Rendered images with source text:
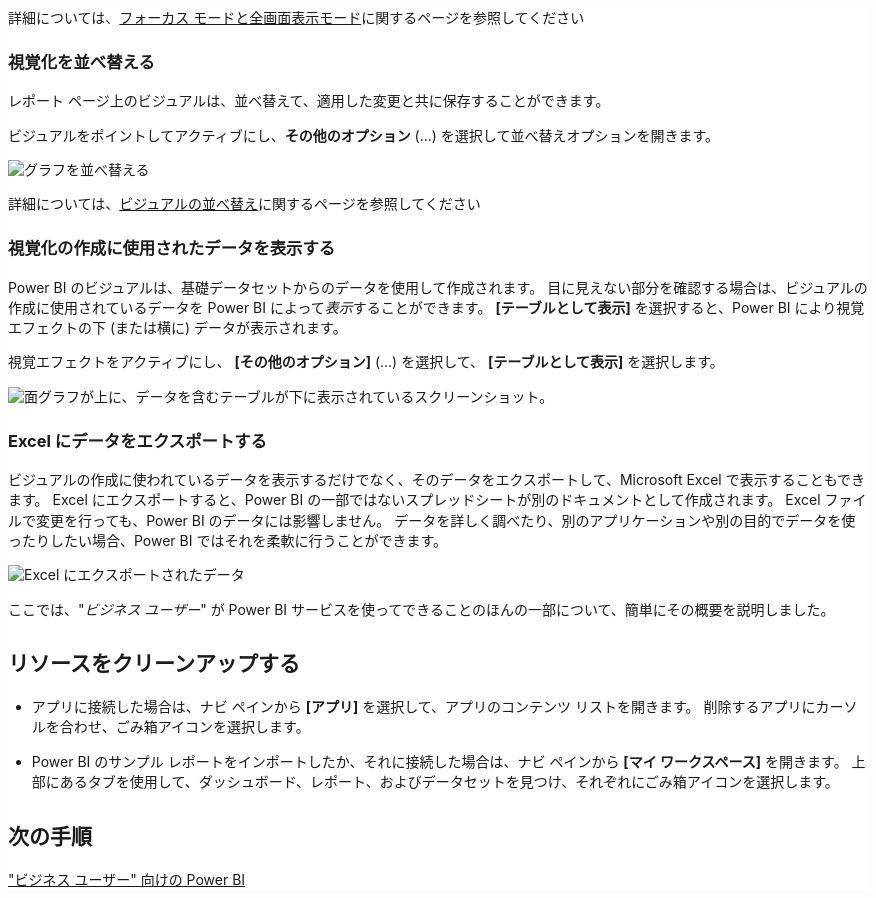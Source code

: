 詳細については、[フォーカス モードと全画面表示モード](end-user-focus.md)に関するページを参照してください

### <a name="sort-a-visualization"></a>視覚化を並べ替える
レポート ページ上のビジュアルは、並べ替えて、適用した変更と共に保存することができます。 

ビジュアルをポイントしてアクティブにし、**その他のオプション** (...) を選択して並べ替えオプションを開きます。

![グラフを並べ替える](media/end-user-reading-view/sort.gif) 

詳細については、[ビジュアルの並べ替え](end-user-search-sort.md)に関するページを参照してください

### <a name="show-the-data-used-to-create-a-visualization"></a>視覚化の作成に使用されたデータを表示する
Power BI のビジュアルは、基礎データセットからのデータを使用して作成されます。 目に見えない部分を確認する場合は、ビジュアルの作成に使用されているデータを Power BI によって*表示*することができます。 **[テーブルとして表示]** を選択すると、Power BI により視覚エフェクトの下 (または横に) データが表示されます。

視覚エフェクトをアクティブにし、 **[その他のオプション]** (...) を選択して、 **[テーブルとして表示]** を選択します。
   
   ![面グラフが上に、データを含むテーブルが下に表示されているスクリーンショット。](./media/end-user-show-data/power-bi-show-data-table.png)


### <a name="export-data-to-excel"></a>Excel にデータをエクスポートする
ビジュアルの作成に使われているデータを表示するだけでなく、そのデータをエクスポートして、Microsoft Excel で表示することもできます。 Excel にエクスポートすると、Power BI の一部ではないスプレッドシートが別のドキュメントとして作成されます。 Excel ファイルで変更を行っても、Power BI のデータには影響しません。 データを詳しく調べたり、別のアプリケーションや別の目的でデータを使ったりしたい場合、Power BI ではそれを柔軟に行うことができます。

![Excel にエクスポートされたデータ](./media/end-user-reading-view/power-bi-export-powerpoint.png)



ここでは、"*ビジネス ユーザー*" が Power BI サービスを使ってできることのほんの一部について、簡単にその概要を説明しました。  

## <a name="clean-up-resources"></a>リソースをクリーンアップする
- アプリに接続した場合は、ナビ ペインから **[アプリ]** を選択して、アプリのコンテンツ リストを開きます。 削除するアプリにカーソルを合わせ、ごみ箱アイコンを選択します。

- Power BI のサンプル レポートをインポートしたか、それに接続した場合は、ナビ ペインから **[マイ ワークスペース]** を開きます。 上部にあるタブを使用して、ダッシュボード、レポート、およびデータセットを見つけ、それぞれにごみ箱アイコンを選択します。

## <a name="next-steps"></a>次の手順
["ビジネス ユーザー" 向けの Power BI](end-user-consumer.md)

Problem:
Of the entries above, how many lines hold the word "view"? Give back only that number.

Task output:
2